205 Drop:Top 10 effects of the swine flu pandemic on US sports

Today's link is ripped from last week's headlines and this week's lingering paranoia, especially from your less-savvy Internet-using relatives. It's the usual chucklefest, and will hopefully get those delightful commenters to tell me that (a) poker is not a sport, (b) soccer is popular so there, and (c) CC Sabathia doesn't consume so much pork in a week as to have his name and picture hung up somewhere in a porcine revenge cult's hall of murderers. In other words, the usual crowd of people making the tragic mistake of taking life too seriously.

As for the pandemic itself, as I turn off the Snark Light and punditize for a moment, I have to say that I was amazed at the Mexican authorities reaction to it. Imagine, if you would, baseball, football and basketball games that were played, but closed to the public.

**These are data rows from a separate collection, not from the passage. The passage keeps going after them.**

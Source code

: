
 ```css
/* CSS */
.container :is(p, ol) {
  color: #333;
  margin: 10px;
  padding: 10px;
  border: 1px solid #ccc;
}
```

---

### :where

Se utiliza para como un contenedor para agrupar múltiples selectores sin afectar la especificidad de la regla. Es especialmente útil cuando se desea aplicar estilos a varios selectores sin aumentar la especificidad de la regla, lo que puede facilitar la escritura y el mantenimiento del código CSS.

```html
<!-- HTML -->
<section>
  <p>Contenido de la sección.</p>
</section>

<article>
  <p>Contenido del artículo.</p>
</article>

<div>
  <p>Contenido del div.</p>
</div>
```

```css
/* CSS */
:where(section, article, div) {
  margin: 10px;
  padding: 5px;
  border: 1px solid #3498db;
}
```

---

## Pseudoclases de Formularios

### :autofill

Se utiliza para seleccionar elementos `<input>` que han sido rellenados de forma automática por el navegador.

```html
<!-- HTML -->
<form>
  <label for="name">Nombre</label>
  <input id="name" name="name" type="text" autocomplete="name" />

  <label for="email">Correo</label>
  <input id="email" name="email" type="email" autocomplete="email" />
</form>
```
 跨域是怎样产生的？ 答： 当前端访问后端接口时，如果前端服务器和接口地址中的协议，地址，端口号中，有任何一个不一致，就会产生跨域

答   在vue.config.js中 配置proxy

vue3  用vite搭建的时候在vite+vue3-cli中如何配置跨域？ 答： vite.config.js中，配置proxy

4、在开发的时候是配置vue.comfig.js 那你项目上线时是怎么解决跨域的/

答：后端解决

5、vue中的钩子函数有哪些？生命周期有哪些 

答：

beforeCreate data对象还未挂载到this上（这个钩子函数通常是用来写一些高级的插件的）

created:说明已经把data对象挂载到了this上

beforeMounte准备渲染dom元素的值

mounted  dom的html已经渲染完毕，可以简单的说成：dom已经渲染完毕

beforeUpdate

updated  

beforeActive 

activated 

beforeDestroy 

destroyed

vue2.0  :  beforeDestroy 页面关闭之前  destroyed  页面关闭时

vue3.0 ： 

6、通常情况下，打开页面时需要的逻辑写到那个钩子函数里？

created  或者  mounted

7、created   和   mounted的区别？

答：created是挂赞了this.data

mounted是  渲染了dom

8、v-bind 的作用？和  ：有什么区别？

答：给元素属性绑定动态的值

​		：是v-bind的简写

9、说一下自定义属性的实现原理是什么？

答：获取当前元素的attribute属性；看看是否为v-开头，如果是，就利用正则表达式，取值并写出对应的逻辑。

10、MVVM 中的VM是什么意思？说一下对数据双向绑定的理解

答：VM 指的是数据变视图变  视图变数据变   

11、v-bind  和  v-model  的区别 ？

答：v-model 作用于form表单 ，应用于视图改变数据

I think you'd have the lawyers involved, and heavily, on a million fronts: people suing for the right to go to the game (particularly if they had tickets already), others crying that their right of free (well, far from free, but you get the point) assembly had been violated, to the vending and parking and other temp jobs that would go bye-bye without a crowd to serve. Maybe those house seats from across the street at Wrigley go for five figures then. Etc.

I'm also certain that we'd have untold amounts of Lemur coverage as to how the home team was being made to lose an incredible advantage from the non-home game, and stat geeks and degenerate gamblers working every last kernel of information to see if there was an edge in the de facto change of venue. To wit: would a silent stadium aid or abet free throw shooting? Would the lack of tens of thousands of bodies (and their subsequent, albeit probably infinitesimal, effect on the wind, humidity and temperature) help the pitcher more, or the hitter? Would offensive teams go to a silent count for fear that the clearly held QB would tip off play calling? And so on, and so on, and so on.

Heck, at this point, I'm a little intrigued by the no-crowd game. Bring on the plague!

Oh, and the Mexicans? They just played soccer and moved on; I think they're going back to normal this week. Something to be said for that, of course, but dammit... I thought you people were supposed to be more fun than the gringos, no?

1 comment:

Dirty Davey said...

They actually had no-crowd, or almost-no-crowd, games last year at the SEC basketball tournament. An almost-tornado damaged the Georgia Dome early in the tourney, so they moved to games to the much-smaller arena at Georgia Tech and only admitted families and a handful of other folks to see the games.